[TASK DATA]

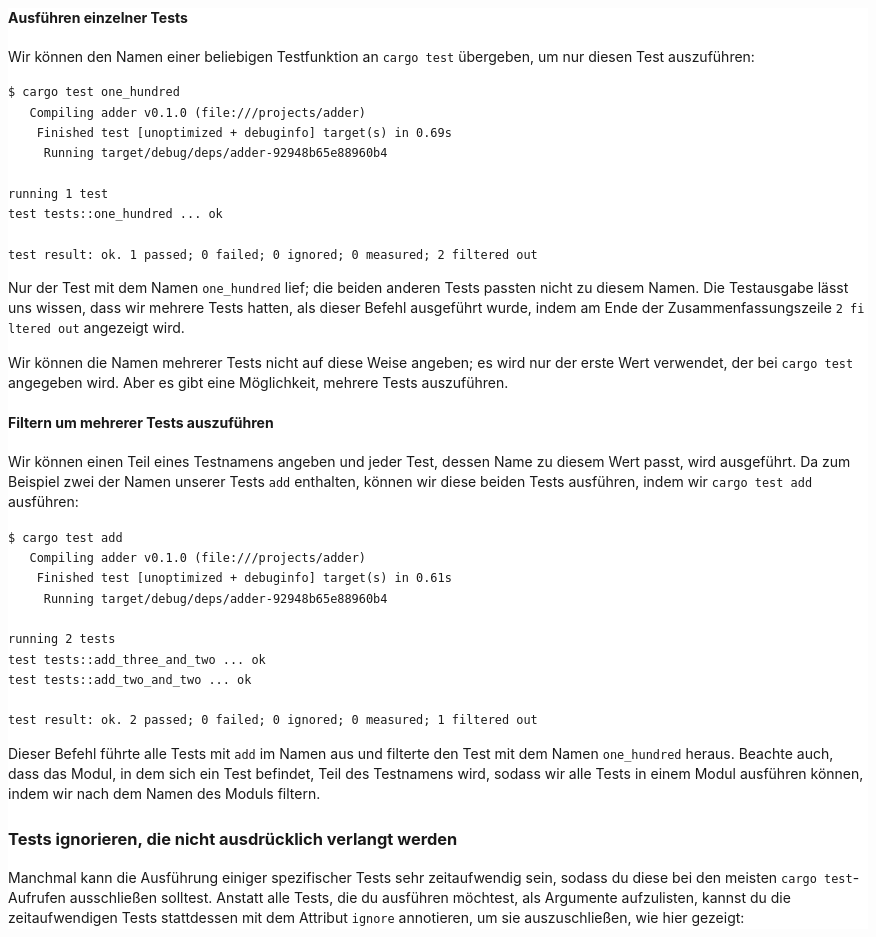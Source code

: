 #### Ausführen einzelner Tests

Wir können den Namen einer beliebigen Testfunktion an `cargo test` übergeben,
um nur diesen Test auszuführen:

```console
$ cargo test one_hundred
   Compiling adder v0.1.0 (file:///projects/adder)
    Finished test [unoptimized + debuginfo] target(s) in 0.69s
     Running target/debug/deps/adder-92948b65e88960b4

running 1 test
test tests::one_hundred ... ok

test result: ok. 1 passed; 0 failed; 0 ignored; 0 measured; 2 filtered out
```

Nur der Test mit dem Namen `one_hundred` lief; die beiden anderen Tests passten
nicht zu diesem Namen. Die Testausgabe lässt uns wissen, dass wir mehrere Tests
hatten, als dieser Befehl ausgeführt wurde, indem am Ende der
Zusammenfassungszeile `2 filtered out` angezeigt wird.

Wir können die Namen mehrerer Tests nicht auf diese Weise angeben; es wird nur
der erste Wert verwendet, der bei `cargo test` angegeben wird. Aber es gibt
eine Möglichkeit, mehrere Tests auszuführen.

#### Filtern um mehrerer Tests auszuführen

Wir können einen Teil eines Testnamens angeben und jeder Test, dessen Name zu
diesem Wert passt, wird ausgeführt. Da zum Beispiel zwei der Namen unserer
Tests `add` enthalten, können wir diese beiden Tests ausführen, indem wir
`cargo test add` ausführen:

```console
$ cargo test add
   Compiling adder v0.1.0 (file:///projects/adder)
    Finished test [unoptimized + debuginfo] target(s) in 0.61s
     Running target/debug/deps/adder-92948b65e88960b4

running 2 tests
test tests::add_three_and_two ... ok
test tests::add_two_and_two ... ok

test result: ok. 2 passed; 0 failed; 0 ignored; 0 measured; 1 filtered out
```

Dieser Befehl führte alle Tests mit `add` im Namen aus und filterte den Test
mit dem Namen `one_hundred` heraus. Beachte auch, dass das Modul, in dem sich
ein Test befindet, Teil des Testnamens wird, sodass wir alle Tests in einem
Modul ausführen können, indem wir nach dem Namen des Moduls filtern.

### Tests ignorieren, die nicht ausdrücklich verlangt werden

Manchmal kann die Ausführung einiger spezifischer Tests sehr zeitaufwendig
sein, sodass du diese bei den meisten `cargo test`-Aufrufen ausschließen
solltest. Anstatt alle Tests, die du ausführen möchtest, als Argumente
aufzulisten, kannst du die zeitaufwendigen Tests stattdessen mit dem Attribut
`ignore` annotieren, um sie auszuschließen, wie hier gezeigt: 
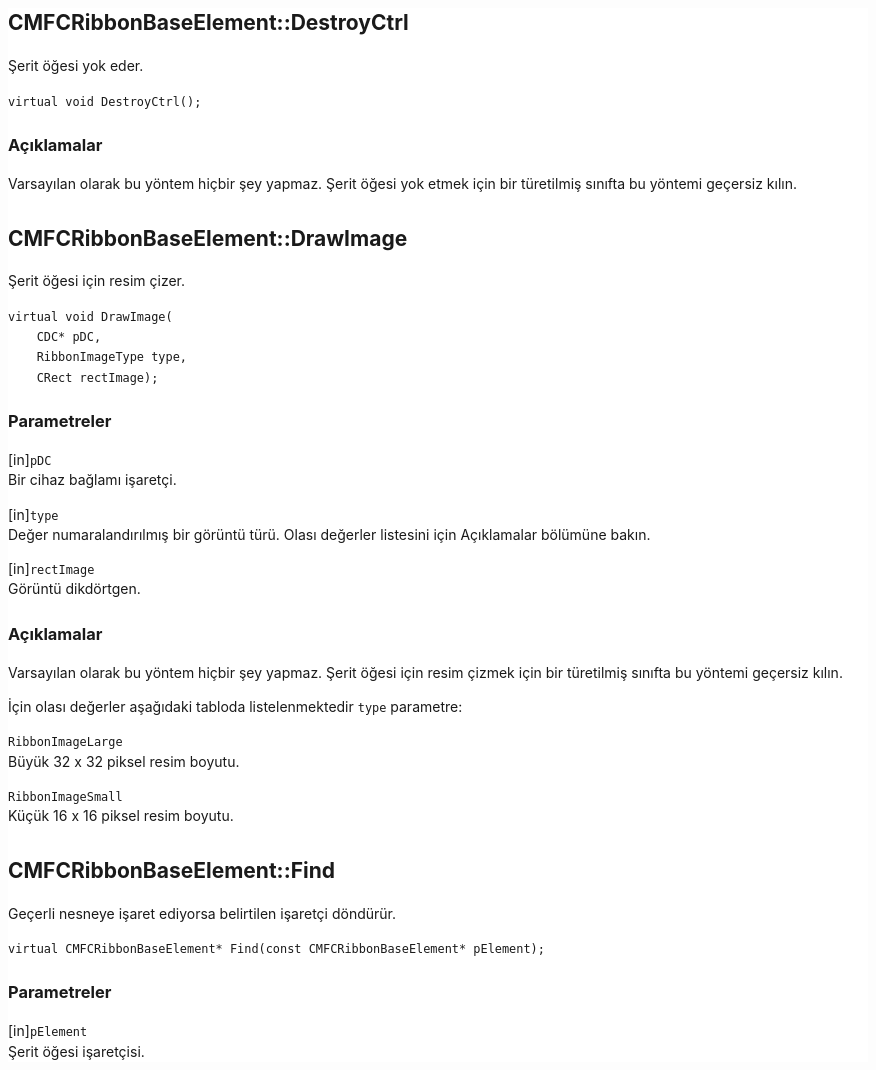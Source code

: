 ##  <a name="destroyctrl"></a>CMFCRibbonBaseElement::DestroyCtrl  
 Şerit öğesi yok eder.  
  
```  
virtual void DestroyCtrl();
```  
  
### <a name="remarks"></a>Açıklamalar  
 Varsayılan olarak bu yöntem hiçbir şey yapmaz. Şerit öğesi yok etmek için bir türetilmiş sınıfta bu yöntemi geçersiz kılın.  
  
##  <a name="drawimage"></a>CMFCRibbonBaseElement::DrawImage  
 Şerit öğesi için resim çizer.  
  
```  
virtual void DrawImage(
    CDC* pDC,  
    RibbonImageType type,  
    CRect rectImage);
```  
  
### <a name="parameters"></a>Parametreler  
 [in]`pDC`  
 Bir cihaz bağlamı işaretçi.  
  
 [in]`type`  
 Değer numaralandırılmış bir görüntü türü. Olası değerler listesini için Açıklamalar bölümüne bakın.  
  
 [in]`rectImage`  
 Görüntü dikdörtgen.  
  
### <a name="remarks"></a>Açıklamalar  
 Varsayılan olarak bu yöntem hiçbir şey yapmaz. Şerit öğesi için resim çizmek için bir türetilmiş sınıfta bu yöntemi geçersiz kılın.  
  
 İçin olası değerler aşağıdaki tabloda listelenmektedir `type` parametre:  
  
 `RibbonImageLarge`  
 Büyük 32 x 32 piksel resim boyutu.  
  
 `RibbonImageSmall`  
 Küçük 16 x 16 piksel resim boyutu.  
  
##  <a name="find"></a>CMFCRibbonBaseElement::Find  
 Geçerli nesneye işaret ediyorsa belirtilen işaretçi döndürür.  
  
```  
virtual CMFCRibbonBaseElement* Find(const CMFCRibbonBaseElement* pElement);
```  
  
### <a name="parameters"></a>Parametreler  
 [in]`pElement`  
 Şerit öğesi işaretçisi.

[YOUR INSTRUCTIONS] Using the entries above, give back exactly the line containing "Wir können einen", the line containing "solltest. Anstatt alle", and every line between them, and nothing else.

[RESPONSE AREA]
Wir können einen Teil eines Testnamens angeben und jeder Test, dessen Name zu
diesem Wert passt, wird ausgeführt. Da zum Beispiel zwei der Namen unserer
Tests `add` enthalten, können wir diese beiden Tests ausführen, indem wir
`cargo test add` ausführen:

```console
$ cargo test add
   Compiling adder v0.1.0 (file:///projects/adder)
    Finished test [unoptimized + debuginfo] target(s) in 0.61s
     Running target/debug/deps/adder-92948b65e88960b4

running 2 tests
test tests::add_three_and_two ... ok
test tests::add_two_and_two ... ok

test result: ok. 2 passed; 0 failed; 0 ignored; 0 measured; 1 filtered out
```

Dieser Befehl führte alle Tests mit `add` im Namen aus und filterte den Test
mit dem Namen `one_hundred` heraus. Beachte auch, dass das Modul, in dem sich
ein Test befindet, Teil des Testnamens wird, sodass wir alle Tests in einem
Modul ausführen können, indem wir nach dem Namen des Moduls filtern.

### Tests ignorieren, die nicht ausdrücklich verlangt werden

Manchmal kann die Ausführung einiger spezifischer Tests sehr zeitaufwendig
sein, sodass du diese bei den meisten `cargo test`-Aufrufen ausschließen
solltest. Anstatt alle Tests, die du ausführen möchtest, als Argumente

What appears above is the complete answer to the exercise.